The Retail, Wholesale, and Department Store Union (RWDSU) has filed a formal objection to the results of a union election at an Amazon warehouse in Bessemer, Alabama, alleging the e-commerce company threatened to lay off workers. The employees voted against unionizing in an April 9th vote, but the RWDSU is arguing that the results should be set aside because Amazon “created an atmosphere of confusion, coercion and/or fear of reprisals and thus interfered with the employees’ freedom of choice,” the union said in a news release.
“Amazon has left no stone unturned in its efforts to gaslight its own employees,” RWDSU president Stuart Appelbaum said in a statement Monday. “We won’t let Amazon’s lies, deception and illegal activities go unchallenged, which is why we are formally filing charges against all of the egregious and blatantly illegal actions taken by Amazon during the union vote today.”
Amazon said in a statement that it was looking forward to the next steps in the legal process. “The fact is that less than 16% of employees at BHM1 voted to join a union,” the statement reads. “Rather than accepting these employees’ choice, the union seems determined to continue misrepresenting the facts in order to drive its own agenda.”
Workers voted by mail in February and March whether they wanted to join the RWDSU. Of the roughly 5,800 workers at the Bessemer warehouse, 3,041 voted in the election, with 1,798 workers voting against and 738 voting in favor, according to the NLRB. Known as BHM1, Bessmer is only the second US Amazon facility to hold a union vote. If it had been approved, BHM1’s union would have been the biggest group to gain representation in a single NLRB election since 1991.

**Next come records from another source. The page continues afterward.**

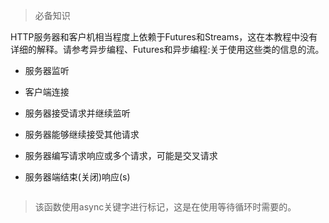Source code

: > 必备知识  
>
HTTP服务器和客户机相当程度上依赖于Futures和Streams，这在本教程中没有详细的解释。请参考异步编程、Futures和异步编程:关于使用这些类的信息的流。


- 服务器监听

- 客户端连接

- 服务器接受请求并继续监听

- 服务器能够继续接受其他请求

- 服务器编写请求响应或多个请求，可能是交叉请求

- 服务器端结束(关闭)响应(s)


```dart

```

>该函数使用async关键字进行标记，这是在使用等待循环时需要的。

The RWSDU has a list of 23 objections it has filed with the NLRB. Among other things, the union claims Amazon threatened employees that the Bessemer warehouse would close if they joined a union, and that the company sent an email warning it would lay off workers if the union was voted in.

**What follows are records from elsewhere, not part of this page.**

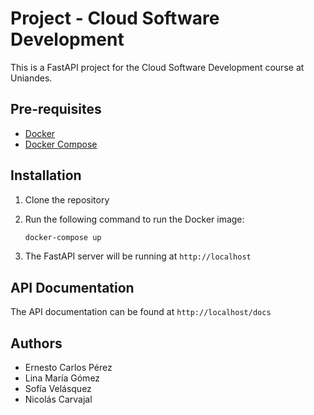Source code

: # Project - Cloud Software Development

This is a FastAPI project for the Cloud Software Development course at Uniandes.

## Pre-requisites

- [Docker](https://docs.docker.com/get-docker/)
- [Docker Compose](https://docs.docker.com/compose/install/)

## Installation

1. Clone the repository
2. Run the following command to run the Docker image:

    ```bash
    docker-compose up
    ```

3. The FastAPI server will be running at `http://localhost`

## API Documentation

The API documentation can be found at `http://localhost/docs`

## Authors

- Ernesto Carlos Pérez
- Lina María Gómez 
- Sofía Velásquez
- Nicolás Carvajal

It also alleges that Amazon installed a ballot collection box in the warehouse parking lot, creating the appearance that the company — rather than the NLRB — controlled the election, and it monitored the collection box via security cameras. An Amazon spokesperson said in a statement emailed to The Verge that the RWDSU allegations about the collection box are not accurate. “We said from the beginning that we wanted all employees to vote and proposed many different options to try and make it easy. The RWDSU fought those at every turn and pushed for a mail-only election, which the NLRB’s own data showed would reduce turnout,” the spokesperson said. “This mailbox—which only the USPS had access to—was a simple, secure, and completely optional way to make it easy for employees to vote, no more and no less.”
The mailbox was a major source of contention during the vote. According to the RWDSU, Amazon pressured workers to bring their ballots to work and put them in the collection box rather than sending ballots by mail and removed workers who supported the union from mandatory captive-audience training sessions. Vice also reported that Amazon sent instructions to employees to vote “no” and told them to use the controversial mailbox.
The union is seeking an investigation into what it says is behavior by Amazon that corrupted the election.